A single number is all that's needed: how many lines in the data contain the string "have".

------ Data supplied

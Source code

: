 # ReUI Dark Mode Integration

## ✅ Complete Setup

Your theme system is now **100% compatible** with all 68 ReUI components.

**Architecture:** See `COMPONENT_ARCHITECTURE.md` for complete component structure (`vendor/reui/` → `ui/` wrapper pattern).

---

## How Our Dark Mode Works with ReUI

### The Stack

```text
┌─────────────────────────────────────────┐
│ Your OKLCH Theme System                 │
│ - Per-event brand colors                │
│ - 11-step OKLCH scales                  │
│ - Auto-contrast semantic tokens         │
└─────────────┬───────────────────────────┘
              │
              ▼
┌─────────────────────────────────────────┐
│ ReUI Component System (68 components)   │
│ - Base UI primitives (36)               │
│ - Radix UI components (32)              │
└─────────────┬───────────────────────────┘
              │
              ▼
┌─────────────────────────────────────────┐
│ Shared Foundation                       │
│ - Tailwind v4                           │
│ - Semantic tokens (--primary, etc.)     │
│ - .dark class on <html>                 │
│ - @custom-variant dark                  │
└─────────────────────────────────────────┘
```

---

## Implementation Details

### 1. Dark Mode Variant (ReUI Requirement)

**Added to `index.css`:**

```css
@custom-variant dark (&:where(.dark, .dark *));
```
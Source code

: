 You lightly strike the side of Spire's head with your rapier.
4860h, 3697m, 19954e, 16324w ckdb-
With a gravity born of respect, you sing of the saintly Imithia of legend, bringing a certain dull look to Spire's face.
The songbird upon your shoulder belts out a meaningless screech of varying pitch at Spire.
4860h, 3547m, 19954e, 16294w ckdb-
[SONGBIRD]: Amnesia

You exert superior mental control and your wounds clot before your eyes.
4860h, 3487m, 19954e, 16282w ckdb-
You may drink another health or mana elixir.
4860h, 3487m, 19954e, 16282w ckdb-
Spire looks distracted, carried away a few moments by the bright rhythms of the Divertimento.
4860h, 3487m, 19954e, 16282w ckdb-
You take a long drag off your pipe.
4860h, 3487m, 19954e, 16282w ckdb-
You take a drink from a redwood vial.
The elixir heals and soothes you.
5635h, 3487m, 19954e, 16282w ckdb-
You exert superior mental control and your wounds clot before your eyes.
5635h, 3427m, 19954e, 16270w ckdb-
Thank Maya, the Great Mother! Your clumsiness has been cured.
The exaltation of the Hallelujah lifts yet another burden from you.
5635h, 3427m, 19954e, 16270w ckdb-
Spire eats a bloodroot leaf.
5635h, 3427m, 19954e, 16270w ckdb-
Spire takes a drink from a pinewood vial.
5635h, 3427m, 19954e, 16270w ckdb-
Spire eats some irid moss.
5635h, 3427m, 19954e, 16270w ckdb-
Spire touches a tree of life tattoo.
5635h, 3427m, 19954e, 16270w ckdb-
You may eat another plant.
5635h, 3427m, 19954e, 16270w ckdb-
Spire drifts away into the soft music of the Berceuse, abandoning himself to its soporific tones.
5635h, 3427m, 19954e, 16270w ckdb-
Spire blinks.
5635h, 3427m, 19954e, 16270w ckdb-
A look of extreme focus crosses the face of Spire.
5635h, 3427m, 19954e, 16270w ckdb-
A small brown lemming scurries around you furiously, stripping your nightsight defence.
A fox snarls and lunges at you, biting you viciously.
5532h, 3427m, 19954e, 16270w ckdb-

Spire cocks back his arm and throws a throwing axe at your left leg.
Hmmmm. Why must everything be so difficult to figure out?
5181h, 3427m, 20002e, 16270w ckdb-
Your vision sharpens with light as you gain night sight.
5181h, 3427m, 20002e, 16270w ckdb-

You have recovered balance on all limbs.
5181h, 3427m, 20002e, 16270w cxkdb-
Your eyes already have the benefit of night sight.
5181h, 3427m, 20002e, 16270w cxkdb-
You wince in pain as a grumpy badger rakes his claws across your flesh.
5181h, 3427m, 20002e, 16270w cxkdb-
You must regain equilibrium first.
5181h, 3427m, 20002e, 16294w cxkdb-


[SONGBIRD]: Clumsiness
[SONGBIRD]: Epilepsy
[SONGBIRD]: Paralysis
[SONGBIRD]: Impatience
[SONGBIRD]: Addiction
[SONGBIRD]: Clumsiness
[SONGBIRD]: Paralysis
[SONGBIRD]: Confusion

------------

* [The answer]
2